To confirm that pT95 corresponded to eEF2, we performed immunoblot analysis using a commercially available antiphospho eEF2 antibody. As shown in Fig. 4C, the phospho eEF2 antibody recognized a 95-kDa band that comigrated exactly with the pT95 band recognized by the antiphosphothreonine antibody. The 95-kDa band was detected by the phospho-eEF2 antibody in total cell lysates and was strongly enriched in pool 1 (the pT95-containing fractions) but was absent in pool 2 (the pT65-containing fractions). These findings lend further support to the idea that pT95 corresponds to the phosphorylated form of eEF2. Furthermore, the findings indicate that pT65 is unrelated to eEF2 and is unlikely to correspond to an eEF2 degradation product because phospho-eEF2 immunoreactivity was absent from the pT65-enriched pool 2.
OT-induced eEF2 dephosphorylation in myometrial cells
If pT95 corresponded indeed to phospho-eEF2, then OT should induce a decrease in phospho-eEF2 immunoreactivity that corresponded to the decrease observed for pT95. Moreover, we wished to determine whether this phenomenon was restricted to CHO-OTR cells or whether it could also be observed in untransformed myometrial cells. As shown in Fig. 5A, OT induced a rapid decrease in phospho-eEF2 immunoreactivity in myometrial M11 cells. The time course of dephosphorylation corresponded to the one observed for pT95 in CHO-OTR cells. This finding provided further confirmation that the pT95 band corresponded to eEF2 and indicated that OT-induced eEF2 dephosphorylation occurs in nontransformed myometrial cells.
FIG. 5. OT-induced eEF2 dephosphorylation in untransformed myometrial M11 cells. A, Time course of OT-induced dephosphorylation. Cells were treated as in Fig. 1 with OT for different times, and eEF2 phosphorylation was assessed by immunoblotting using a phospho-eEF2 antibody (Cell Signaling Technology). Autoradiograms resulting from three independent experiments were analyzed by densitometric analysis using ImageQuant 5.1 (Amersham Biosciences Inc.). The control values were set to 100%. Each point represents the mean ± SEM. *, P < 0.05 vs. time 0. A representative autoradiogram is shown in the top panel. B, Dose-response curve of OT-induced eEF2 dephosphorylation. eEF2 phosphorylation was assessed as in A, and the means ± SEM from three independent experiments were plotted against the OT concentration used. C, Control; *, P < 0.05 vs. control. A representative autoradiogram is shown in the top panel.

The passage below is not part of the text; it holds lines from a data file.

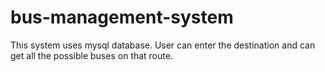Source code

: # bus-management-system
This system uses mysql database. User can enter the destination and can get  all the possible buses on that route.
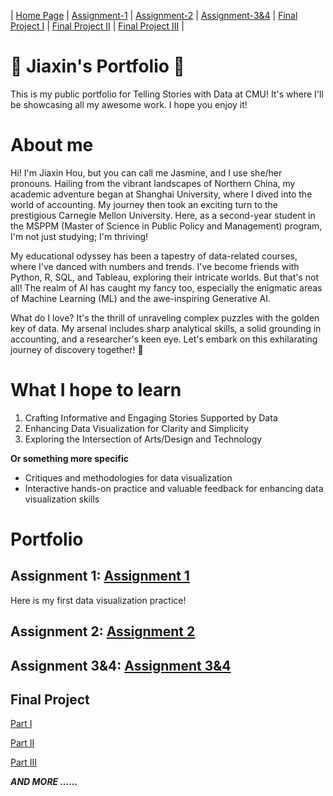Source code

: | [Home Page](https://jasmine54.github.io/Data-Visualization/) | [Assignment-1](Assignment-1) | [Assignment-2](Assignment-2) | [Assignment-3&4](Assignment-3&264) | [Final Project I](final-project-part-1) | [Final Project II](final-project-part-2) | [Final Project III](final-project-part-3) |

# 🌟 Jiaxin's Portfolio 🌟
This is my public portfolio for Telling Stories with Data at CMU! It's where I'll be showcasing all my awesome work. I hope you enjoy it!

# About me
Hi! I'm Jiaxin Hou, but you can call me Jasmine, and I use she/her pronouns. Hailing from the vibrant landscapes of Northern China, my academic adventure began at Shanghai University, where I dived into the world of accounting. My journey then took an exciting turn to the prestigious Carnegie Mellon University. Here, as a second-year student in the MSPPM (Master of Science in Public Policy and Management) program, I'm not just studying; I'm thriving!

My educational odyssey has been a tapestry of data-related courses, where I've danced with numbers and trends. I've become friends with Python, R, SQL, and Tableau, exploring their intricate worlds. But that's not all! The realm of AI has caught my fancy too, especially the enigmatic areas of Machine Learning (ML) and the awe-inspiring Generative AI.

What do I love? It's the thrill of unraveling complex puzzles with the golden key of data. My arsenal includes sharp analytical skills, a solid grounding in accounting, and a researcher's keen eye. Let's embark on this exhilarating journey of discovery together! 🚀

# What I hope to learn
 
1. Crafting Informative and Engaging Stories Supported by Data
2. Enhancing Data Visualization for Clarity and Simplicity
3. Exploring the Intersection of Arts/Design and Technology

**Or something more specific** 
- Critiques and methodologies for data visualization
- Interactive hands-on practice and valuable feedback for enhancing data visualization skills


# Portfolio

## Assignment 1: [Assignment 1](https://github.com/Jasmine54/Data-Visualization/blob/main/Assignment-1.md)
Here is my first data visualization practice!


## Assignment 2: [Assignment 2](https://github.com/Jasmine54/Data-Visualization/blob/main/Assignment-2.md)


## Assignment 3&4: [Assignment 3&4](https://github.com/Jasmine54/Data-Visualization/blob/main/Assignment-3%264.md)



## Final Project
[Part I](https://github.com/Jasmine54/Data-Visualization/blob/main/final-project-part-1.md)

[Part II](https://github.com/Jasmine54/Data-Visualization/blob/main/final-project-part-2.md)

[Part III](https://github.com/Jasmine54/Data-Visualization/blob/main/final-project-part-3.md)



***AND MORE ......***

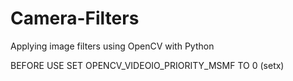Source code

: # Camera-Filters
Applying image filters using OpenCV with Python

BEFORE USE SET OPENCV_VIDEOIO_PRIORITY_MSMF TO 0 (setx)
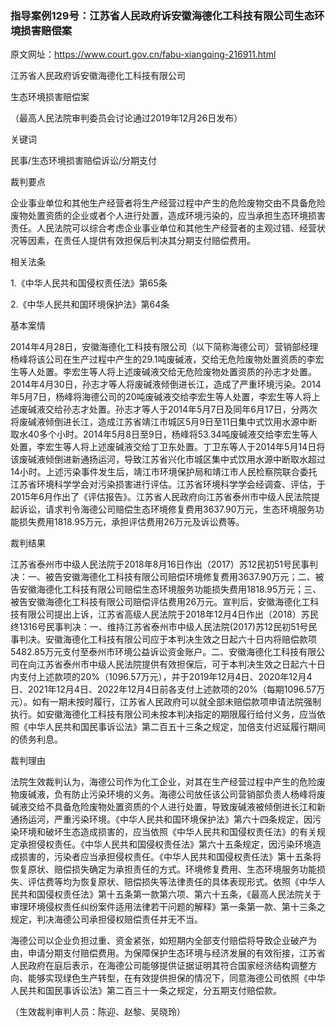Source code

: ### 指导案例129号：江苏省人民政府诉安徽海德化工科技有限公司生态环境损害赔偿案
原文网址：https://www.court.gov.cn/fabu-xiangqing-216911.html

江苏省人民政府诉安徽海德化工科技有限公司

生态环境损害赔偿案

（最高人民法院审判委员会讨论通过2019年12月26日发布）

关键词

民事/生态环境损害赔偿诉讼/分期支付

裁判要点

企业事业单位和其他生产经营者将生产经营过程中产生的危险废物交由不具备危险废物处置资质的企业或者个人进行处置，造成环境污染的，应当承担生态环境损害责任。人民法院可以综合考虑企业事业单位和其他生产经营者的主观过错、经营状况等因素，在责任人提供有效担保后判决其分期支付赔偿费用。

相关法条

1.《中华人民共和国侵权责任法》第65条

2.《中华人民共和国环境保护法》第64条

基本案情

2014年4月28日，安徽海德化工科技有限公司（以下简称海德公司）营销部经理杨峰将该公司在生产过程中产生的29.1吨废碱液，交给无危险废物处置资质的李宏生等人处置。李宏生等人将上述废碱液交给无危险废物处置资质的孙志才处置。2014年4月30日，孙志才等人将废碱液倾倒进长江，造成了严重环境污染。2014年5月7日，杨峰将海德公司的20吨废碱液交给李宏生等人处置，李宏生等人将上述废碱液交给孙志才处置。孙志才等人于2014年5月7日及同年6月17日，分两次将废碱液倾倒进长江，造成江苏省靖江市城区5月9日至11日集中式饮用水源中断取水40多个小时。2014年5月8日至9日，杨峰将53.34吨废碱液交给李宏生等人处置，李宏生等人将上述废碱液交给丁卫东处置。丁卫东等人于2014年5月14日将该废碱液倾倒进新通扬运河，导致江苏省兴化市城区集中式饮用水源中断取水超过14小时。上述污染事件发生后，靖江市环境保护局和靖江市人民检察院联合委托江苏省环境科学学会对污染损害进行评估。江苏省环境科学学会经调查、评估，于2015年6月作出了《评估报告》。江苏省人民政府向江苏省泰州市中级人民法院提起诉讼，请求判令海德公司赔偿生态环境修复费用3637.90万元，生态环境服务功能损失费用1818.95万元，承担评估费用26万元及诉讼费等。

裁判结果

江苏省泰州市中级人民法院于2018年8月16日作出（2017）苏12民初51号民事判决：一、被告安徽海德化工科技有限公司赔偿环境修复费用3637.90万元；二、被告安徽海德化工科技有限公司赔偿生态环境服务功能损失费用1818.95万元；三、被告安徽海德化工科技有限公司赔偿评估费用26万元。宣判后，安徽海德化工科技有限公司提出上诉，江苏省高级人民法院于2018年12月4日作出（2018）苏民终1316号民事判决：一、维持江苏省泰州市中级人民法院(2017)苏12民初51号民事判决。安徽海德化工科技有限公司应于本判决生效之日起六十日内将赔偿款项5482.85万元支付至泰州市环境公益诉讼资金账户。二、安徽海德化工科技有限公司在向江苏省泰州市中级人民法院提供有效担保后，可于本判决生效之日起六十日内支付上述款项的20%（1096.57万元），并于2019年12月4日、2020年12月4日、2021年12月4日、2022年12月4日前各支付上述款项的20%（每期1096.57万元）。如有一期未按时履行，江苏省人民政府可以就全部未赔偿款项申请法院强制执行。如安徽海德化工科技有限公司未按本判决指定的期限履行给付义务，应当依照《中华人民共和国民事诉讼法》第二百五十三条之规定，加倍支付迟延履行期间的债务利息。

裁判理由

法院生效裁判认为，海德公司作为化工企业，对其在生产经营过程中产生的危险废物废碱液，负有防止污染环境的义务。海德公司放任该公司营销部负责人杨峰将废碱液交给不具备危险废物处置资质的个人进行处置，导致废碱液被倾倒进长江和新通扬运河，严重污染环境。《中华人民共和国环境保护法》第六十四条规定，因污染环境和破坏生态造成损害的，应当依照《中华人民共和国侵权责任法》的有关规定承担侵权责任。《中华人民共和国侵权责任法》第六十五条规定，因污染环境造成损害的，污染者应当承担侵权责任。《中华人民共和国侵权责任法》第十五条将恢复原状、赔偿损失确定为承担责任的方式。环境修复费用、生态环境服务功能损失、评估费等均为恢复原状、赔偿损失等法律责任的具体表现形式。依照《中华人民共和国侵权责任法》第十五条第一款第六项、第六十五条，《最高人民法院关于审理环境侵权责任纠纷案件适用法律若干问题的解释》第一条第一款、第十三条之规定，判决海德公司承担侵权赔偿责任并无不当。

海德公司以企业负担过重、资金紧张，如短期内全部支付赔偿将导致企业破产为由，申请分期支付赔偿费用。为保障保护生态环境与经济发展的有效衔接，江苏省人民政府在庭后表示，在海德公司能够提供证据证明其符合国家经济结构调整方向、能够实现绿色生产转型，在有效提供担保的情况下，同意海德公司依照《中华人民共和国民事诉讼法》第二百三十一条之规定，分五期支付赔偿款。

（生效裁判审判人员：陈迎、赵黎、吴晓玲）
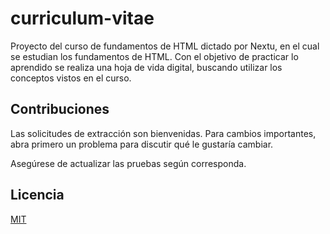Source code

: # curriculum-vitae
Proyecto del curso de fundamentos de HTML dictado por Nextu, en el cual se estudian los fundamentos de HTML. Con el objetivo
de practicar lo aprendido se realiza una hoja de vida digital, buscando utilizar los conceptos vistos en el curso.

## Contribuciones
Las solicitudes de extracción son bienvenidas. Para cambios importantes, abra primero un problema para discutir qué le gustaría cambiar.

Asegúrese de actualizar las pruebas según corresponda.

## Licencia
[MIT](https://choosealicense.com/licenses/mit/)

Dose-response relationship of OT-induced eEF2 dephosphorylation
We next determined the dose-response relationship of OT-induced eEF2 dephosphorylation. As shown in Fig. 5B, the maximum effective concentration of OT was 10–8 M, and the efficiency of OT induced dephosphorylation decreased with concentrations above 10–7 M. The fact that the same dephosphorylation was observed in the nontransformed myometrial cells as in OTR-transfected CHO cells indicated that the observed OT effect is physiologically relevant because it can be mediated by the endogenous OTR in a physiologically relevant cell type.
OT-induced stimulation of total protein synthesis
Because it is widely accepted that eEF2 dephosphorylation is accompanied by an increase in the rate of peptide chain elongation, and, as a result, of protein synthesis, we wished next to determine to what extent OTR activation was leading to a measurable increase in overall protein synthesis. To this end, we determined the effect of 100 nM OT on the amount of [35S]methionine incorporation into proteins in myometrial cells. As shown in Fig. 6, OT induced a significant 29% increase in the rate of total protein synthesis over a 2-h period. This stimulatory effect was similar to the one induced by insulin (32%). This finding indicates that the observed OT-induced dephosphorylation of eEF2 is functionally meaningful and supports a novel role for OT as a trophic agent.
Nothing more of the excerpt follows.